Search the records below for the word "필요한데". Pull out each line that has it.
^^^^
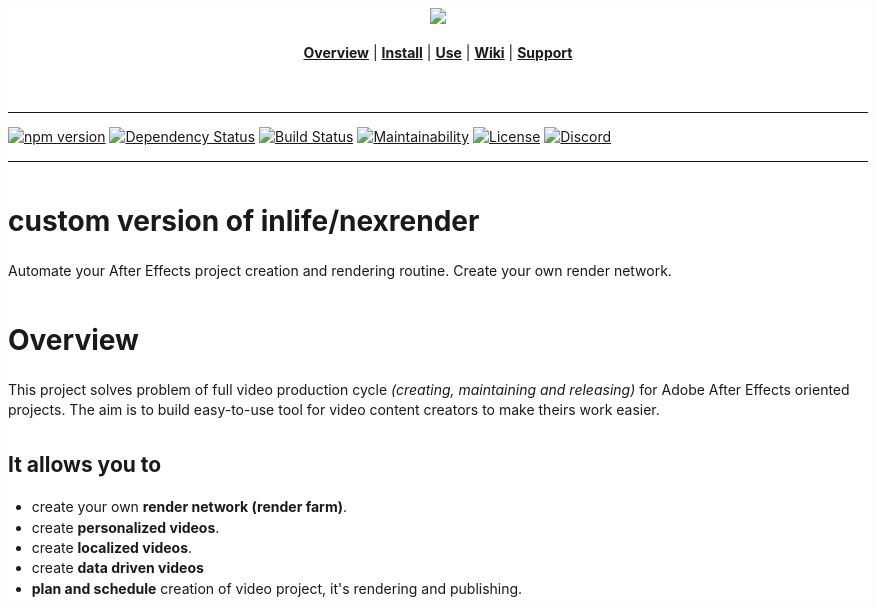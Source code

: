<p align="center">
  <img src="https://cloud.githubusercontent.com/assets/2182108/13386302/81509736-deb3-11e5-829b-b355edd1325f.png" />
</p>

<p align="center">
<b><a href="#overview">Overview</a></b>
|
<b><a href="#install">Install</a></b>
|
<b><a href="#use">Use</a></b>
|
<b><a href="https://github.com/Inlife/nexrender/wiki">Wiki</a></b>
|
<b><a href="#support">Support</a></b>
</p>

<br>

-------

[![npm version](https://badge.fury.io/js/nexrender.svg)](https://badge.fury.io/js/nexrender)
[![Dependency Status](https://david-dm.org/inlife/nexrender.svg)](https://david-dm.org/inlife/nexrender)
[![Build Status](https://travis-ci.org/inlife/nexrender.svg?branch=master)](https://travis-ci.org/inlife/nexrender)
[![Maintainability](https://api.codeclimate.com/v1/badges/b79cd24f850ca656e6b1/maintainability)](https://codeclimate.com/github/Inlife/nexrender/maintainability)
[![License](http://img.shields.io/:license-MIT-blue.svg)](http://doge.mit-license.org)
[![Discord](https://img.shields.io/badge/discord-inlife-green.svg)](https://discord.gg/S2JtRcB)

-------
# custom version of inlife/nexrender

Automate your After Effects project creation and rendering routine. Create your own render network.

# Overview
This project solves problem of full video production cycle *(creating, maintaining and releasing)* for Adobe After Effects oriented projects. The aim is to build easy-to-use tool for video content creators to make theirs work easier.

## It allows you to
* create your own **render network (render farm)**.
* create **personalized videos**.
* create **localized videos**.
* create **data driven videos**
* **plan and schedule** creation of video project, it's rendering and publishing.
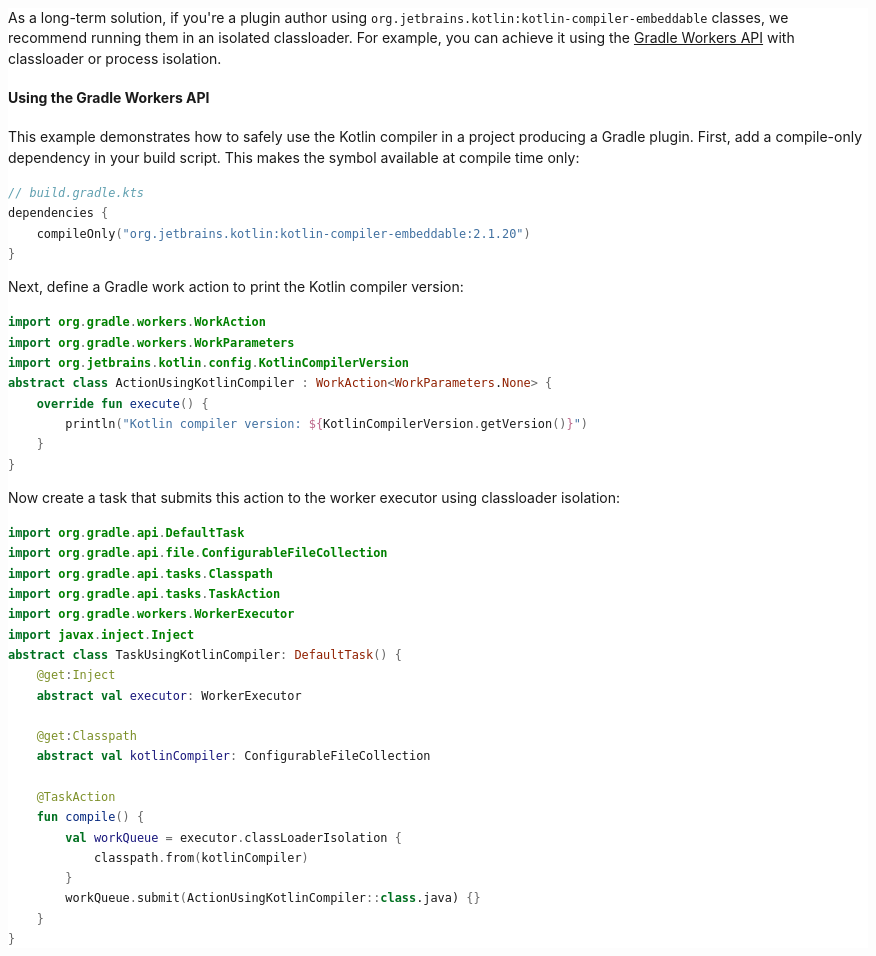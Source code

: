 As a long-term solution, if you're a plugin author using `org.jetbrains.kotlin:kotlin-compiler-embeddable` classes, we recommend running them in an isolated classloader.
For example, you can achieve it using the [Gradle Workers API](https://docs.gradle.org/current/userguide/worker_api.html) with classloader or process isolation.

#### Using the Gradle Workers API

This example demonstrates how to safely use the Kotlin compiler in a project producing a Gradle plugin.
First, add a compile-only dependency in your build script.
This makes the symbol available at compile time only:

```kotlin
// build.gradle.kts
dependencies {
    compileOnly("org.jetbrains.kotlin:kotlin-compiler-embeddable:2.1.20")
}
```

Next, define a Gradle work action to print the Kotlin compiler version:

```kotlin
import org.gradle.workers.WorkAction
import org.gradle.workers.WorkParameters
import org.jetbrains.kotlin.config.KotlinCompilerVersion
abstract class ActionUsingKotlinCompiler : WorkAction<WorkParameters.None> {
    override fun execute() {
        println("Kotlin compiler version: ${KotlinCompilerVersion.getVersion()}")
    }
}
```

Now create a task that submits this action to the worker executor using classloader isolation:

```kotlin
import org.gradle.api.DefaultTask
import org.gradle.api.file.ConfigurableFileCollection
import org.gradle.api.tasks.Classpath
import org.gradle.api.tasks.TaskAction
import org.gradle.workers.WorkerExecutor
import javax.inject.Inject
abstract class TaskUsingKotlinCompiler: DefaultTask() {
    @get:Inject
    abstract val executor: WorkerExecutor

    @get:Classpath
    abstract val kotlinCompiler: ConfigurableFileCollection

    @TaskAction
    fun compile() {
        val workQueue = executor.classLoaderIsolation {
            classpath.from(kotlinCompiler)
        }
        workQueue.submit(ActionUsingKotlinCompiler::class.java) {}
    }
}
```

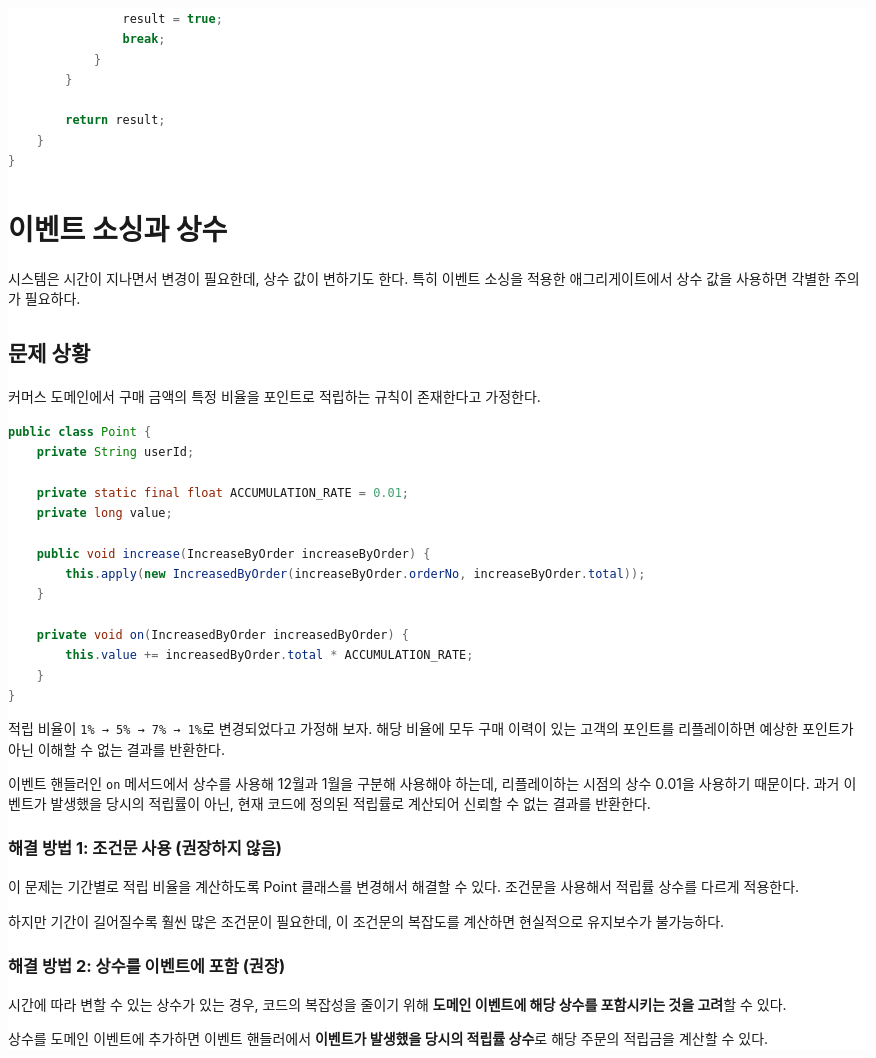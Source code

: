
 ```java
                result = true;
                break;
            }
        }
        
        return result;
    }
}
```

# 이벤트 소싱과 상수

시스템은 시간이 지나면서 변경이 필요한데, 상수 값이 변하기도 한다. 특히 이벤트 소싱을 적용한 애그리게이트에서 상수 값을 사용하면 각별한 주의가 필요하다.

## 문제 상황

커머스 도메인에서 구매 금액의 특정 비율을 포인트로 적립하는 규칙이 존재한다고 가정한다.

```java
public class Point {
    private String userId;
    
    private static final float ACCUMULATION_RATE = 0.01;
    private long value;
    
    public void increase(IncreaseByOrder increaseByOrder) {
        this.apply(new IncreasedByOrder(increaseByOrder.orderNo, increaseByOrder.total));
    }
    
    private void on(IncreasedByOrder increasedByOrder) {
        this.value += increasedByOrder.total * ACCUMULATION_RATE;
    }
}
```

적립 비율이 `1% → 5% → 7% → 1%`로 변경되었다고 가정해 보자. 해당 비율에 모두 구매 이력이 있는 고객의 포인트를 리플레이하면 예상한 포인트가 아닌 이해할 수 없는 결과를 반환한다.

이벤트 핸들러인 `on` 메서드에서 상수를 사용해 12월과 1월을 구분해 사용해야 하는데, 리플레이하는 시점의 상수 0.01을 사용하기 때문이다. 과거 이벤트가 발생했을 당시의 적립률이 아닌, 현재 코드에 정의된 적립률로 계산되어 신뢰할 수 없는 결과를 반환한다.

### 해결 방법 1: 조건문 사용 (권장하지 않음)

이 문제는 기간별로 적립 비율을 계산하도록 Point 클래스를 변경해서 해결할 수 있다. 조건문을 사용해서 적립률 상수를 다르게 적용한다.

하지만 기간이 길어질수록 훨씬 많은 조건문이 필요한데, 이 조건문의 복잡도를 계산하면 현실적으로 유지보수가 불가능하다.

### 해결 방법 2: 상수를 이벤트에 포함 (권장)

시간에 따라 변할 수 있는 상수가 있는 경우, 코드의 복잡성을 줄이기 위해 **도메인 이벤트에 해당 상수를 포함시키는 것을 고려**할 수 있다.

상수를 도메인 이벤트에 추가하면 이벤트 핸들러에서 **이벤트가 발생했을 당시의 적립률 상수**로 해당 주문의 적립금을 계산할 수 있다.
^^^^
• [Result of this exercise]
시스템은 시간이 지나면서 변경이 필요한데, 상수 값이 변하기도 한다. 특히 이벤트 소싱을 적용한 애그리게이트에서 상수 값을 사용하면 각별한 주의가 필요하다.
하지만 기간이 길어질수록 훨씬 많은 조건문이 필요한데, 이 조건문의 복잡도를 계산하면 현실적으로 유지보수가 불가능하다.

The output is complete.